Справочник Пользователя для SonicWALL 5.8.1

To enable Client DPI-SSL inspection, perform the following steps:

Navigate to the DPI-SSL > Client SSL page.

Select the Enable SSL Inspection checkbox.

Select which of the following services to perform inspection with: Intrusion Prevent, 
Gateway Anti-Virus, Gateway Anti-Spyware, Application Firewall, and Content Filter.

Click Accept.

By default, the DPI-SSL applies to all traffic on the appliance when it is enabled. You can 
configure an Inclusion/Exclusion list to customize which traffic DPI-SSL inspection will apply to. 
The Inclusion/Exclusion list provides the ability to specify certain objects, groups, or 
hostnames. In deployments that are processing a large amount of traffic, it can be useful to 
exclude trusted sources in order to reduce the CPU impact of DPI-SSL and to prevent the 
appliance from reaching the maximum number of concurrent DPI-SSL inspected connections.
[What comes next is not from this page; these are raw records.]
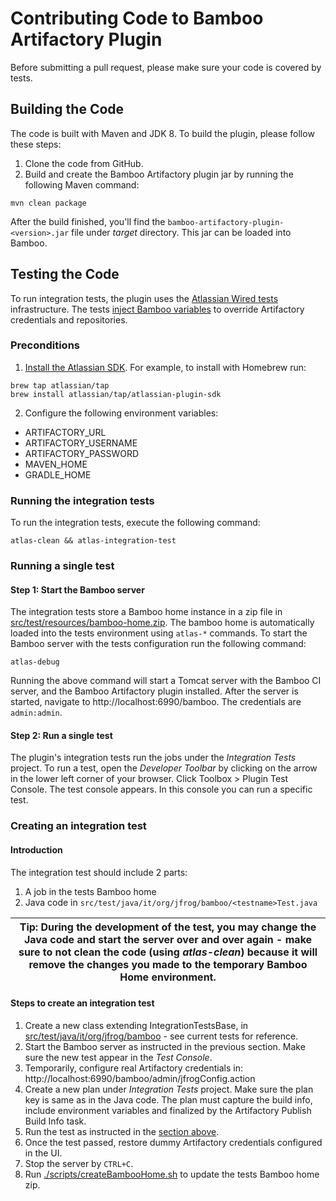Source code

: # Contributing Code to Bamboo Artifactory Plugin
Before submitting a pull request, please make sure your code is covered by tests.

## Building the Code
The code is built with Maven and JDK 8.
To build the plugin, please follow these steps:
1. Clone the code from GitHub.
2. Build and create the Bamboo Artifactory plugin jar by running the following Maven command:
```shell script
mvn clean package
```
After the build finished, you'll find the `bamboo-artifactory-plugin-<version>.jar` file under *target* directory. 
This jar can be loaded into Bamboo. 

## Testing the Code
To run integration tests, the plugin uses the [Atlassian Wired tests]((https://developer.atlassian.com/server/framework/atlassian-sdk/run-wired-tests-with-the-plugin-test-console)) infrastructure. 
The tests [inject Bamboo variables](https://www.jfrog.com/confluence/display/JFROG/Bamboo+Artifactory+Plug-in#BambooArtifactoryPlug-in-OverridingPlanvaluesusingBambooVariables) to override Artifactory credentials and repositories. 

### Preconditions
1. [Install the Atlassian SDK](https://developer.atlassian.com/server/framework/atlassian-sdk/install-the-atlassian-sdk-on-a-linux-or-mac-system/).
For example, to install with Homebrew run:
```shell script
brew tap atlassian/tap
brew install atlassian/tap/atlassian-plugin-sdk
```
2. Configure the following environment variables:
* ARTIFACTORY_URL
* ARTIFACTORY_USERNAME
* ARTIFACTORY_PASSWORD
* MAVEN_HOME
* GRADLE_HOME

### Running the integration tests
To run the integration tests, execute the following command:
```shell script
atlas-clean && atlas-integration-test
```

### Running a single test
#### Step 1: Start the Bamboo server
The integration tests store a Bamboo home instance in a zip file in [src/test/resources/bamboo-home.zip](src/test/resources/bamboo-home.zip).
The bamboo home is automatically loaded into the tests environment using `atlas-*` commands.
To start the Bamboo server with the tests configuration run the following command:
```shell script
atlas-debug
```
Running the above command will start a Tomcat server with the Bamboo CI server, and the Bamboo Artifactory plugin installed.
After the server is started, navigate to http://localhost:6990/bamboo. The credentials are `admin:admin`.

#### Step 2: Run a single test
The plugin's integration tests run the jobs under the *Integration Tests* project.
To run a test, open the *Developer Toolbar* by clicking on the arrow in the lower left corner of your browser.
Click Toolbox > Plugin Test Console.
The test console appears. In this console you can run a specific test.

### Creating an integration test
#### Introduction
The integration test should include 2 parts:
1. A job in the tests Bamboo home
2. Java code in `src/test/java/it/org/jfrog/bamboo/<testname>Test.java`

| Tip: During the development of the test, you may change the Java code and start the server over and over again - make sure to not clean the code (using *atlas-clean*) because it will remove the changes you made to the temporary Bamboo Home environment.
| --- |

#### Steps to create an integration test
1. Create a new class extending IntegrationTestsBase, in [src/test/java/it/org/jfrog/bamboo](./src/test/java/it/org/jfrog/bamboo) - see current tests for reference.
2. Start the Bamboo server as instructed in the previous section. Make sure the new test appear in the *Test Console*.
3. Temporarily, configure real Artifactory credentials in: http://localhost:6990/bamboo/admin/jfrogConfig.action
4. Create a new plan under *Integration Tests* project. Make sure the plan key is same as in the Java code.
The plan must capture the build info, include environment variables and finalized by the Artifactory Publish Build Info task.
5. Run the test as instructed in the [section above](#step-2:-Run-a-single-test).
6. Once the test passed, restore dummy Artifactory credentials configured in the UI.
7. Stop the server by `CTRL+C`. 
8. Run [./scripts/createBambooHome.sh](./scripts/createBambooHome.sh) to update the tests Bamboo home zip.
The Inclusion/Exclusion section of the Client SSL page contains three options for specifying 
the inclusion list:

On the Address Object/Group line, select an address object or group from the Exclude 
pulldown menu to exempt it from DPI-SSL inspection.

On the Service Object/Group line, select a service object or group from the Exclude 
pulldown menu to exempt it from DPI-SSL inspection.

On the User Object/Group line, select a user object or group from the Exclude pulldown 
menu to exempt it from DPI-SSL inspection.

The Include pulldown menu can be used to fine tune the specified exclusion list. For 
example, by selecting the Remote-office-California address object in the Exclude 
pulldown and the Remote-office-Oakland address object in the Include pulldown.